Failure to defend the
application
- [30] It is also
significant Mr Law chose not to oppose the application.
- [31] The failure
of a party in a civil proceeding to call a witness may in itself justify an
adverse inference against that
party.[14] That principle is more
pronounced when a party chooses to call no evidence at
all,[15] and even greater when a
defendant elects to take no steps to defend a claim against him or her.
- [32] It is
reasonable to draw the following inferences:
(a) If Mr Law had
innocently acquired the gold bars then he would have taken steps to defend his
ownership of that valuable property.
(b) Mr Law’s failure to take steps to defend the application is
difficult to reconcile with his claim that he acquired the gold
bars innocently
through members of his family.
(c) His failure to take any steps to resist the application suggests Mr Law
knows the gold bars were stolen property.
- [33] Mr
Batts’ primary submission was that the Judge reached the right conclusion
because:
(a) Mr Law had provided the police with a rational
explanation for having possession of the gold bars; and
(b) it was telling there were no reports of the gold bars having been
stolen.
- [34] We do not
find these arguments persuasive for the following reasons:
(a) As we
have already noted, if Mr Law had an honest explanation for having possession of
the gold bars, then he probably would have
taken steps to resist the
application.
(b) We do not think anything hinges on the absence of reports of the gold
bars having been stolen.
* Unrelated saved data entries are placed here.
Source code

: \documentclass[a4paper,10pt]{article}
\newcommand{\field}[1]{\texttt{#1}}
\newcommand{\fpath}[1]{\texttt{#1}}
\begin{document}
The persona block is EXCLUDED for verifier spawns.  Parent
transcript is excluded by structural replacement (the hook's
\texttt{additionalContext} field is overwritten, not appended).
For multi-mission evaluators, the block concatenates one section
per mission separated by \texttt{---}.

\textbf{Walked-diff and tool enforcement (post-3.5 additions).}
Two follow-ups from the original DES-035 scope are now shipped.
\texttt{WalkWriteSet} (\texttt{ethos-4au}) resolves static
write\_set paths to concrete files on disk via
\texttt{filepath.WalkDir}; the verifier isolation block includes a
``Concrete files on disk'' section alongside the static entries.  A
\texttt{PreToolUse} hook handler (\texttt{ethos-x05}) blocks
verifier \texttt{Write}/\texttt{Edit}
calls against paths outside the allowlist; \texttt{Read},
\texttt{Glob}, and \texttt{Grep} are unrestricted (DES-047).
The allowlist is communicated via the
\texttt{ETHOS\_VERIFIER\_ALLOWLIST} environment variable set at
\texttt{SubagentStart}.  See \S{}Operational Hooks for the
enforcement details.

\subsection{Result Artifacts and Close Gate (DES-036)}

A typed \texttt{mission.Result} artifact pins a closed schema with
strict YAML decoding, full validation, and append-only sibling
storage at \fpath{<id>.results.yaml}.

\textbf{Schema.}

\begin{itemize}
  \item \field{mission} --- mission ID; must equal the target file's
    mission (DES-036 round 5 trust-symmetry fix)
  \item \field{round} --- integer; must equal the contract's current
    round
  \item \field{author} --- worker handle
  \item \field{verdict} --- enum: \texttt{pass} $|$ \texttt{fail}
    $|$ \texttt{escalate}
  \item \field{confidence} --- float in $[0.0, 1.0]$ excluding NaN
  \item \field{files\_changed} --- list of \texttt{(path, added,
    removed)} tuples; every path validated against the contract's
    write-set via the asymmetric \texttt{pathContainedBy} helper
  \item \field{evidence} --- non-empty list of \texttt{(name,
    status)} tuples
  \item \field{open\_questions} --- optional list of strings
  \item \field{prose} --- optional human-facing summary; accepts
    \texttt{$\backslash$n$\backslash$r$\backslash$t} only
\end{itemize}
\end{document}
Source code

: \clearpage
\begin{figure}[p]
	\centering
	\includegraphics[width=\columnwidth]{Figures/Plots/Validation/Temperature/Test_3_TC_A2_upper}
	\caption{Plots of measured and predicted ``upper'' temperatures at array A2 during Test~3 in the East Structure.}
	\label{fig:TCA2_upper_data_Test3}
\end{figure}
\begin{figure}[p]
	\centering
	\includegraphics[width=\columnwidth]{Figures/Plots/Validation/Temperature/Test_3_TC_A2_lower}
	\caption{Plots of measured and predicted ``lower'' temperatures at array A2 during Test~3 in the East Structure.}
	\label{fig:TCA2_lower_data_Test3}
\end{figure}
As we pointed out to Mr Batts
during the hearing, the
absence of such reports may very well reflect the likelihood the gold bars were
stolen from a person or persons
who did not have a legitimate claim to those
items.
- [35] We accept
the Commissioner’s arguments that the Judge erred by not taking into
account all relevant strands of evidence
when assessing the strength of the
Commissioner’s case. While the individual strands of evidence by
themselves may not have
been sufficient to have granted the application, when
all the strands of evidence are considered together, we are satisfied on the
balance of probabilities that the gold bars were stolen property.
- [36] It
therefore follows that the gold bars were acquired directly or indirectly by Mr
Law from significant criminal activity and
are therefore tainted property within
the meaning of the Act.
- [37] Our finding
in relation to the question posed at [3(a)] means we do not have to consider
whether or not the Judge erred in the
way he approached the profit forfeiture
application.
Result
- [38] The
application to adduce further evidence is declined.
- [39] The appeal
is allowed.
- [40] An assets
forfeiture order is made over the two gold bars so that they vest in the
Crown.
- [41] We
understand Mr Law has been granted legal aid in this Court. In those
circumstances we decline to make any order for costs.
Solicitors:
Crown Solicitor, Auckland for Appellant
Haigh Lyon,
Auckland for Respondent
[1] Commissioner of Police v
Law [2021] NZHC 9 [High Court judgment].
[2] Police v Law [2020]
NZDC 3037.
[3] Law v Police [2020]
NZHC 717.
[4] Criminal Proceeds (Recovery)
Act 2009, s 3(2).
[5] Section 6(1)(a) and (b).
[6] Section 6(2).
[7] Section 53.
[8] High Court judgment, above n
1.
[9] At [31]–[32].
[10] At [33].
[11] Commissioner of Police v
de Wys [2016] NZCA 634 (footnotes omitted). See also Commissioner of
Police v Dryland [2013] NZCA 247 at [39]; and Commissioner of Police v
Jeffries [2014] NZCA 566 at [49].
[12] High Court judgment, above
n 1, at [15].
[13] At [16].
[14] Ithaca (Custodians) Ltd
v Perry Corporation [2003] NZCA 358; [2004] 1 NZLR 731 (CA) at [153].
[15] Tozer Kemsley &
Millbourn (A’Asia) Pty Ltd v Collier’s Interstate Transport Service
Ltd [1956] HCA 6; (1956) 94 CLR 384 at 403.